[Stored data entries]
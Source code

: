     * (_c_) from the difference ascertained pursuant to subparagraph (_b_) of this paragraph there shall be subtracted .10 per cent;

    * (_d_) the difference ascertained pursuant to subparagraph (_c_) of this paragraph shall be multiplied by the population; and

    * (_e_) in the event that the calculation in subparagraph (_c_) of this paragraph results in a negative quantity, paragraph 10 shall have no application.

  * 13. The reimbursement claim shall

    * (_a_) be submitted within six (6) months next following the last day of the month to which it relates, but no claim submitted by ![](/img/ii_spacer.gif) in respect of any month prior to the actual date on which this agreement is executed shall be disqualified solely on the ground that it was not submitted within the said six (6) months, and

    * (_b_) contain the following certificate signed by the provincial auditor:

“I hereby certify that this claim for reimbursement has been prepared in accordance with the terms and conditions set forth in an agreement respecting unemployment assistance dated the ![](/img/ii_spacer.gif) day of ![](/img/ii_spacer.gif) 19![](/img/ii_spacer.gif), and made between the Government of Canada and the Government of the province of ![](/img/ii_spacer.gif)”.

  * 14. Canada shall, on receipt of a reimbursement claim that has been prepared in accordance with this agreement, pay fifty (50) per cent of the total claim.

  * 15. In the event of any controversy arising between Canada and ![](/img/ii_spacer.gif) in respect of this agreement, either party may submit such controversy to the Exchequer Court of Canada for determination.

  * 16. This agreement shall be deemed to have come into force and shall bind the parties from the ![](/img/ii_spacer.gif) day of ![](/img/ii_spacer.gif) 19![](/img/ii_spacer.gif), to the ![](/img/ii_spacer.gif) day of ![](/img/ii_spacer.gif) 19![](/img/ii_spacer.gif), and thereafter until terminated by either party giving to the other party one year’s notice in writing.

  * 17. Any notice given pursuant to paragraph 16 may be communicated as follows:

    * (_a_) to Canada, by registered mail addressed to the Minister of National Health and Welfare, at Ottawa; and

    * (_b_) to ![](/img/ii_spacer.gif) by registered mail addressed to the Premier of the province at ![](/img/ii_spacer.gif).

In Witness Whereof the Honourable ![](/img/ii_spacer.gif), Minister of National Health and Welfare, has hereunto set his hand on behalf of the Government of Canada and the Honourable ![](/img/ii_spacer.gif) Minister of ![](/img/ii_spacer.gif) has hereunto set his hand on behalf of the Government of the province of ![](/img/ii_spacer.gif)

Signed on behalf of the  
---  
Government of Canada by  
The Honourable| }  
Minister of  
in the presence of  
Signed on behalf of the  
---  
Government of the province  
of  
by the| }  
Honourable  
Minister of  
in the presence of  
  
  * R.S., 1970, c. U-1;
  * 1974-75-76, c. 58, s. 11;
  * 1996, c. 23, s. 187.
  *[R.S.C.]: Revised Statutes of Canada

→ Exercise instructions: Find the number of lines in the records that include the word "difference". Write only that number.

→ Completed task: 2